### Work to be completed
Start at the line below containing "segmentos se cruzam" and stop at the line containing "8), tornaria a". Repeat every line of that stretch exactly, and nothing outside it.

══════

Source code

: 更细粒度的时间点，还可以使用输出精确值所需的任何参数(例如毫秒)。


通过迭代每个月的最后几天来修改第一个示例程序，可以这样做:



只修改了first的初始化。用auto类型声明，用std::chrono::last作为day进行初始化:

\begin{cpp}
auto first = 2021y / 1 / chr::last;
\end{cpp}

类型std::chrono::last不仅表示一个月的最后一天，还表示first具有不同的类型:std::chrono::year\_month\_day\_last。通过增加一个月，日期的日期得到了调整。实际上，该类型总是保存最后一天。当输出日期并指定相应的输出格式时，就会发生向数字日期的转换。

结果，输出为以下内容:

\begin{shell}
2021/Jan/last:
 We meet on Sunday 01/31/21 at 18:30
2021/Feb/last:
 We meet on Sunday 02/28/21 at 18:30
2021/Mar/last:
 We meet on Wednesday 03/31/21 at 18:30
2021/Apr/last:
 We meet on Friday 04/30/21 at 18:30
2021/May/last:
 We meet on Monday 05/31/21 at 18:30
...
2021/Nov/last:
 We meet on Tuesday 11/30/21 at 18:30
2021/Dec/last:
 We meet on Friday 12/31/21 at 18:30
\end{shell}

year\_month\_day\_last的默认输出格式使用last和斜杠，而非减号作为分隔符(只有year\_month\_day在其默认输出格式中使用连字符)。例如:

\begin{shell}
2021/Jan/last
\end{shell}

══════

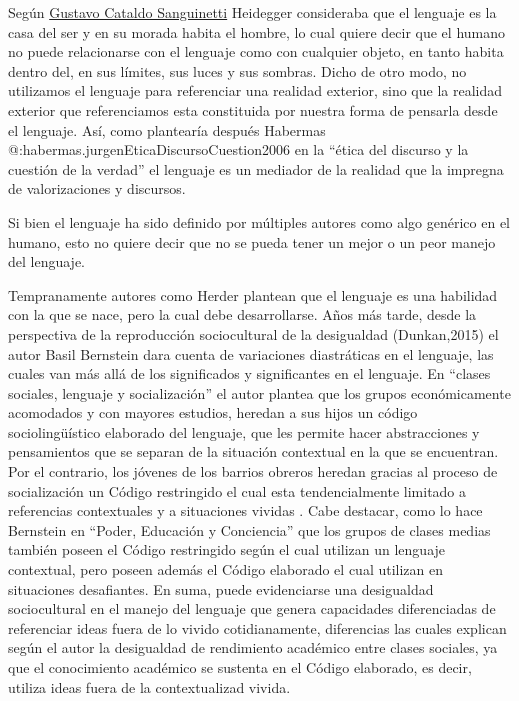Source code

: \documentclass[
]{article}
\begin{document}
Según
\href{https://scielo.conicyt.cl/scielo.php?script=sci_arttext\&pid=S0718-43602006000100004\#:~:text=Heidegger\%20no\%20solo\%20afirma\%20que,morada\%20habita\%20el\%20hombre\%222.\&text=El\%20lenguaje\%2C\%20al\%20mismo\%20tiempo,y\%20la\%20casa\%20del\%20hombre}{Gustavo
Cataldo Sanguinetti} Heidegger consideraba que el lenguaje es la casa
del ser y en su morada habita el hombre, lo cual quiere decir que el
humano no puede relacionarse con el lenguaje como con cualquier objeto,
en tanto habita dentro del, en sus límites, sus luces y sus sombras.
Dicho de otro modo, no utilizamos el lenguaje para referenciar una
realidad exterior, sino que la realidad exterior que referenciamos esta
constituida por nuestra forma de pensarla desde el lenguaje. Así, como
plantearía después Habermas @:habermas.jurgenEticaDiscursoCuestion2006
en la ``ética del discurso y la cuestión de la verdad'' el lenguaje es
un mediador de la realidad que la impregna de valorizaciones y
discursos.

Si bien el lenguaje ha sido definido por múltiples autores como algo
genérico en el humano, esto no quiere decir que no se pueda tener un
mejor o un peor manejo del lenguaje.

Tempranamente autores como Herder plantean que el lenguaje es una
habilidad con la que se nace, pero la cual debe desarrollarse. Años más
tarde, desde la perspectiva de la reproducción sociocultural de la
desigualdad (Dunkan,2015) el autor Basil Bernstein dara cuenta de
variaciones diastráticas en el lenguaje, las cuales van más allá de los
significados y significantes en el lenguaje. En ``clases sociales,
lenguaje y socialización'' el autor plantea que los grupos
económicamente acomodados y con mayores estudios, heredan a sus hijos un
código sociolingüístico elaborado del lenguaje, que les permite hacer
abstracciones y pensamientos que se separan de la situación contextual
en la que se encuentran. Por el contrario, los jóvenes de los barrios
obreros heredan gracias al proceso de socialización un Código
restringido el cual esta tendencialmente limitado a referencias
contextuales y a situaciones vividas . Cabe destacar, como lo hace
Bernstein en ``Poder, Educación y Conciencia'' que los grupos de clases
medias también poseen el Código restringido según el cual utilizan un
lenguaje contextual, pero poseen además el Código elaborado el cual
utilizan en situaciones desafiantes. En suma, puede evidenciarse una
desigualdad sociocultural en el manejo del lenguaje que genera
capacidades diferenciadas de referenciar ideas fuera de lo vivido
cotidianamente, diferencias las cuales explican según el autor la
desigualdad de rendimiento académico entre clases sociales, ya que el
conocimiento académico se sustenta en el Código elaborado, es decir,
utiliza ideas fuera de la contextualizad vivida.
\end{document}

══════

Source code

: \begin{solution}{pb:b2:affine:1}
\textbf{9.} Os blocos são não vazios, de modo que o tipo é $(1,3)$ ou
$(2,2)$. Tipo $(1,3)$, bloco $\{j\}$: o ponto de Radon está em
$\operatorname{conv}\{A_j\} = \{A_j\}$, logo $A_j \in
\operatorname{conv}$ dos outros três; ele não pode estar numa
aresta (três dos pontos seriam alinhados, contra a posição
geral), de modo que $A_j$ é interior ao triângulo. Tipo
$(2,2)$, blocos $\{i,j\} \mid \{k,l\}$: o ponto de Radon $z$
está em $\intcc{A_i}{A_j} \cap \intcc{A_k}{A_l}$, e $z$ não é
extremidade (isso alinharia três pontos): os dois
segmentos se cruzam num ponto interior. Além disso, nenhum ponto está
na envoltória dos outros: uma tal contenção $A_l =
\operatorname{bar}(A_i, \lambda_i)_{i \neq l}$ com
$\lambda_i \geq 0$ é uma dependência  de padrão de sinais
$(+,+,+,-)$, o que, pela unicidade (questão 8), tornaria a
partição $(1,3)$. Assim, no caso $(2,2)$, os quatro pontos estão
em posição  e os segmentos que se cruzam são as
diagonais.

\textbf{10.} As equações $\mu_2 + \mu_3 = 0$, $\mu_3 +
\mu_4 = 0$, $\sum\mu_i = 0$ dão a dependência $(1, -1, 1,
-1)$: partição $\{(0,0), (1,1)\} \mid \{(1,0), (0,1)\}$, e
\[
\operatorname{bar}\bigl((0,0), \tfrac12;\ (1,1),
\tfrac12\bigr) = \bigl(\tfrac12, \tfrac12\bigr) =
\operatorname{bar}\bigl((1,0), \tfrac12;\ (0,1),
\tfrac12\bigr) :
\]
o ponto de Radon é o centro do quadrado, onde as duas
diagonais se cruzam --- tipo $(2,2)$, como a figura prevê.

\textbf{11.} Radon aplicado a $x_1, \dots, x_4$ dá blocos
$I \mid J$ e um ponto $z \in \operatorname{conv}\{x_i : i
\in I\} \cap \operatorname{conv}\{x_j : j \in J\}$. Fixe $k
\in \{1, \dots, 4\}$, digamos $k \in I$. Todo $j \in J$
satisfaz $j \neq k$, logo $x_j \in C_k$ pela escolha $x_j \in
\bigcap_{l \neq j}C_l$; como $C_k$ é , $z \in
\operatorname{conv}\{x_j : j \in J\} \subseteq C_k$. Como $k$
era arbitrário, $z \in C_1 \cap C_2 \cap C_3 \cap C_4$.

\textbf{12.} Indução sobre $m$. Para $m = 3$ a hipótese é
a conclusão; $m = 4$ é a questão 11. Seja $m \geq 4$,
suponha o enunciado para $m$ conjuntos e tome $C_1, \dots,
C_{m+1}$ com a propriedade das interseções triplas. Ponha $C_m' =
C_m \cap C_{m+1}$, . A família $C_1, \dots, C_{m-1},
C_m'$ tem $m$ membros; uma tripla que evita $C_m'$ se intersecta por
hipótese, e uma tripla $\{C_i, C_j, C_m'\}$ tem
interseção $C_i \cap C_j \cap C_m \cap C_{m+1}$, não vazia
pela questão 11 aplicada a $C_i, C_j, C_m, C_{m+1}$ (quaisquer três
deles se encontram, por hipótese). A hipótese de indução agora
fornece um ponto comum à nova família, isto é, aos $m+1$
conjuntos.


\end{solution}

══════

### Answer to this task
segmentos se cruzam num ponto interior. Além disso, nenhum ponto está
na envoltória dos outros: uma tal contenção $A_l =
\operatorname{bar}(A_i, \lambda_i)_{i \neq l}$ com
$\lambda_i \geq 0$ é uma dependência  de padrão de sinais
$(+,+,+,-)$, o que, pela unicidade (questão 8), tornaria a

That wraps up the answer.